Views and comments really appreciated.

7 comments:

Chris said...

I'm sad.

Not much else to say.

:(

Stewart said...

Years ago I read an article by Julie Birchill (not something I do often) where she was talking about the end of her second marriage, following her embarking on a lesbian affair. Her then-husband applied for a divorce on grounds of 'unreasonable behaviour' - which led Birchill to acerbically commment "Unreasonable? She was so gorgeous it would have been unreasonable not to have sex with her."

I thought this witticism was unintentionally a very enlightening comment on how adultery has come to be viewed by society. We are all slaves to our instincts, emotions and feelings, so why should we be held accountable when we act on those urges? What else can we possibly be expected to do?

Practise restraint? Honour commitments we've made to partners? Choose not to give in to our emotions?

Why would you want to do that when it's so easy to commit adultery then apologise profusely, claim you didn't have any choice and say it was a mistake?

Mike Peatman said...

Surely any meaningful relationship - marriage, friendship, working - need boundaries. Forsaking all others is the marriage boundary. People are free not to believe adultery is valid, in which case why get married and perjure yourself - why not just co-habit and share a few friends?

Jonathan Potts said...

If someone thinks adultery is ok then what, I would ask them, do they think is the point in marriage? I don't get it.

The thing with "sexual liberation" is it all sounds great and fun and free until children become a factor. Then adultery has a tendency to mean divorce (something else that is no longer considered a Bad Thing) which tends to mean ****ed up kids (not always, of course, but in my experience, usually). Indeed, often the route from adultery to ****ed up kids doesn't even need to go via divorce. How many friends of mine has this happened to? I can't believe that people see this as ok: part of being "free and liberated".

And then have the gall to see anyone who says "well, perhaps adultery is wrong, you know" as a judgemental moralist. Who's making a judgement here?

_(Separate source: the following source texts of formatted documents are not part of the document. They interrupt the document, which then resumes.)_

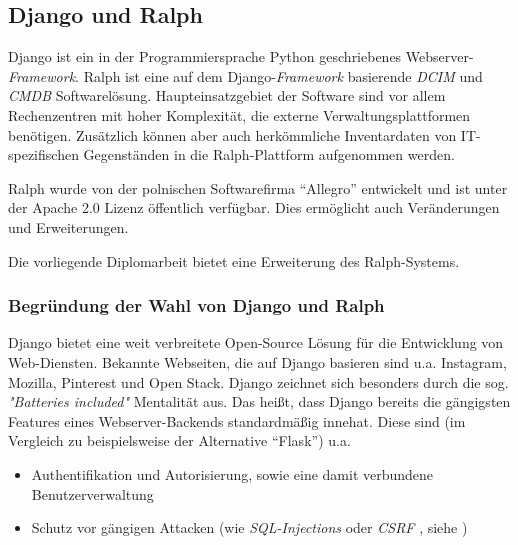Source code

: \hypertarget{django-und-ralph}{%
\subsection{Django und Ralph}\label{django-und-ralph}}

Django ist ein in der Programmiersprache Python geschriebenes
Webserver-\emph{Framework}.
Ralph ist eine auf dem
Django-\emph{Framework}
basierende
\emph{DCIM} und
\emph{CMDB}
Softwarelösung. Haupteinsatzgebiet der Software sind vor allem
Rechenzentren mit hoher Komplexität, die externe Verwaltungsplattformen
benötigen. Zusätzlich können aber auch herkömmliche Inventardaten von
IT-spezifischen Gegenständen in die Ralph-Plattform aufgenommen werden.

Ralph wurde von der polnischen Softwarefirma ``Allegro'' entwickelt und
ist unter der Apache 2.0 Lizenz öffentlich verfügbar. Dies ermöglicht
auch Veränderungen und Erweiterungen.

Die vorliegende Diplomarbeit bietet eine Erweiterung des Ralph-Systems.

\hypertarget{begruxfcndung-der-wahl-von-django-und-ralph}{%
\subsubsection{Begründung der Wahl von Django und
Ralph}\label{begruxfcndung-der-wahl-von-django-und-ralph}}

Django bietet eine weit verbreitete Open-Source Lösung für die
Entwicklung von Web-Diensten. Bekannte Webseiten, die auf Django
basieren sind u.a. Instagram, Mozilla, Pinterest und Open Stack.
\cite{django-overview} Django zeichnet sich besonders durch die sog.
\emph{"Batteries included"}
Mentalität aus. Das heißt, dass Django bereits die gängigsten Features
eines Webserver-Backends standardmäßig innehat. Diese sind (im Vergleich
zu beispielsweise der Alternative ``Flask'') u.a.

\begin{itemize}
\tightlist
\item
  Authentifikation und Autorisierung, sowie eine damit verbundene
  Benutzerverwaltung
\item
  Schutz vor gängigen Attacken (wie
  \emph{SQL-Injections}
  oder
  \emph{CSRF}\cite{csrf}
  , siehe )
\end{itemize}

Isn't Deborah Orr being judgemental by calling people "judgemental moralists and churchmen" simply because they have a moral viewpoint?

Anonymous said...

Not sure Ms Orr actually thinks this, or is suggesting it as a valid perspective; I think she is just trying to describe the place of adultery in 'modern society'. She's not saying (in this excerpt at least) that this is a good thing.

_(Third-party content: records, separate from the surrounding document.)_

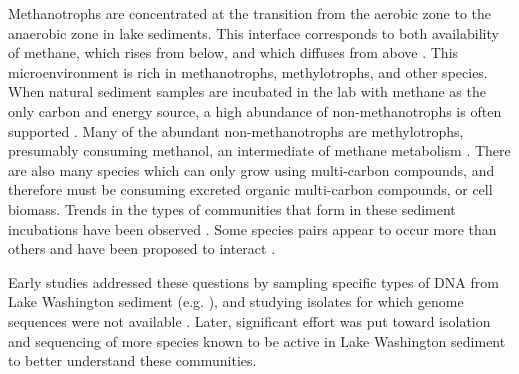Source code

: Methanotrophs are concentrated at the transition from the aerobic zone to the anaerobic zone in lake sediments.
This interface corresponds to both availability of methane, which rises from below, and  which diffuses from above \cite{lidstrom1984gradients, kuivilal1988, auman2000gradients}. %
This microenvironment is rich in methanotrophs, methylotrophs, and other species.
When natural sediment samples are incubated in the lab with methane as the only carbon and energy source, a high abundance of non-methanotrophs is often supported \cite{oshkin2015LW}.
Many of the abundant non-methanotrophs are methylotrophs, presumably consuming methanol, an intermediate of methane metabolism \cite{krause2017}.
There are also many species which can only grow using multi-carbon compounds, and therefore must be consuming excreted organic multi-carbon compounds, or cell biomass.
Trends in the types of communities that form in these sediment incubations have been observed  \cite{oshkin2015LW}.
Some species pairs appear to occur more than others and have been proposed to interact \cite{krause2017}.

Early studies addressed these questions by sampling specific types of DNA from Lake Washington sediment (e.g. \cite{auman2002, costello2002, nercessian2005}), and studying isolates for which genome sequences were not available \cite{auman2000gradients, kalyuzhnaya2005Methylosarcina, kalyuzhnaya2006methylotenera}.
Later, significant effort was put toward isolation and sequencing of more species known to be active in Lake Washington sediment \cite{kalyuzhnaya2011isolates, beck2015isolates, mctaggart2015, kalyuzhnaya2015} to better understand these communities.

The public's reaction to Prezza's infidelity may well support her view; there was more outright moral indignation at his croquet antics than that cocktail sausage stuff, which was viewed as amusement. He wouldn't have lost his job had the affair not been with a close colleague, and conducted in his official properties.

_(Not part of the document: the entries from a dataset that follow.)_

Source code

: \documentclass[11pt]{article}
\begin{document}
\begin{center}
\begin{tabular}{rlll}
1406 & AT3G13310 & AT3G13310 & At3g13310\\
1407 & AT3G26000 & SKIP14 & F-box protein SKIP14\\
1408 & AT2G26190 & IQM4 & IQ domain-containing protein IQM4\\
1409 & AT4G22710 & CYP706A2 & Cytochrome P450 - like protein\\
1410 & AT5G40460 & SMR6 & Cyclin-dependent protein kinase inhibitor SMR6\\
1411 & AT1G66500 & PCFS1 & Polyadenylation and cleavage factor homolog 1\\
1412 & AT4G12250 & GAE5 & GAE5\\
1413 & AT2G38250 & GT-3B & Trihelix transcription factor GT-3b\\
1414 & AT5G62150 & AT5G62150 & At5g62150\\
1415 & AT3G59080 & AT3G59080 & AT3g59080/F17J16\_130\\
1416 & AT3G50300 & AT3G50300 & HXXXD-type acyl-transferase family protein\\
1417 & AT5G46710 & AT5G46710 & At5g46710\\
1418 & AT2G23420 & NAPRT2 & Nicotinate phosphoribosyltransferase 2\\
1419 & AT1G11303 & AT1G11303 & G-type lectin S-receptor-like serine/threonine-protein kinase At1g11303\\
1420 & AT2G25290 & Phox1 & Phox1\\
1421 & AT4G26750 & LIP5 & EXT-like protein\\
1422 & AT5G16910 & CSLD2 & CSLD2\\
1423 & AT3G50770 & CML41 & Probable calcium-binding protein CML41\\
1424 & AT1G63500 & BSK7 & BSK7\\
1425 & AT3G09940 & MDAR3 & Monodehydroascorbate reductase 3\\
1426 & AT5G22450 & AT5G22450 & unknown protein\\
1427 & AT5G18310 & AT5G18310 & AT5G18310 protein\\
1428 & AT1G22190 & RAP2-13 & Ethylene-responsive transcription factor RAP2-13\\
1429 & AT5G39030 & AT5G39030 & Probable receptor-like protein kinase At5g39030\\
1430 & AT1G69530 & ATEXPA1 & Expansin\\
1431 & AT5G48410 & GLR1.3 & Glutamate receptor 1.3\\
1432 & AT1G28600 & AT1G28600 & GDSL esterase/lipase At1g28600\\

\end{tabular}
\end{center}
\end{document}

But she may well be wrong. Being saddened by what a newspaper columnist says is a waste of emotion.

Steve Tilley said...

Hang on Peter. Aren't you a newspaper columnist? I love wasting my emotions on you.

Martin said...

It is a sad day. But much has been said on the adultery issue itself, so I will talk about its clash with politics.

Having said that, and being clear that adultery is morraly wrong. I still don't think it is necesarilly a thing that a politician should lose a job over, as the job isn't about morality as such, but more about managing our taxes well. I want a politician in power who manages that best. Having said that, in certain positions of cabinet, morality is important - mainly foreign secretary. Clouded judgment could lead to a bad assylum policy - and I won't have that. That was the single most important reason why I helped ensure the tories didn't get in at the last election by voting for Labour rather than the Lib Dems.

Just one thing on morality before the end. I think that admitting that their adultery is wrong is the first step in the adulterer being able to receive forgivness for it. It is sad for the adulterer when they can't make this first step. They prevent themselves getting the fresh start they don't deserve but can have and desperatley need.

Finally, didn't realise the Legends of the Whitnash State Circus had a website. This will definately be on my check out list - once I'm up to date with this blog.